== Task input
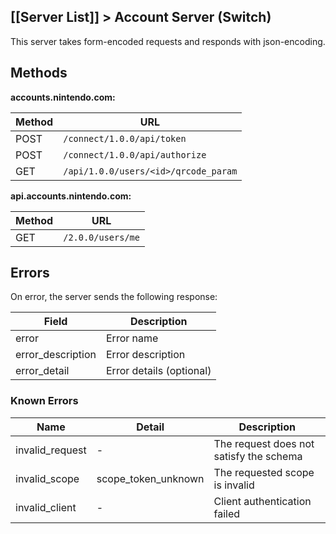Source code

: [[Server List]] > Account Server (Switch)
---

This server takes form-encoded requests and responds with json-encoding.

## Methods
**accounts.nintendo.com:**

| Method | URL |
| --- | --- |
| POST | `/connect/1.0.0/api/token` |
| POST | `/connect/1.0.0/api/authorize` |
| GET | `/api/1.0.0/users/<id>/qrcode_param` |

**api.accounts.nintendo.com:**

| Method | URL |
| --- | --- |
| GET | `/2.0.0/users/me` |

## Errors
On error, the server sends the following response:

| Field | Description |
| --- | --- |
| error | Error name |
| error_description | Error description |
| error_detail | Error details (optional) |

### Known Errors
| Name | Detail | Description |
| --- | --- | --- |
| invalid_request | - | The request does not satisfy the schema |
| invalid_scope | scope_token_unknown | The requested scope is invalid |
| invalid_client | - | Client authentication failed |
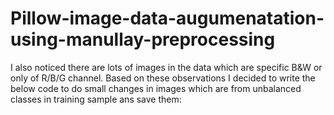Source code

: # Pillow-image-data-augumenatation-using-manullay-preprocessing
I also noticed there are lots of images in the data which are specific B&amp;W or only of R/B/G channel. Based on these observations I decided to write the below code to do small changes in images which are from unbalanced classes in training sample ans save them:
====
Among the entries, count how many lines hold the string "nintendo", then state only that number.

2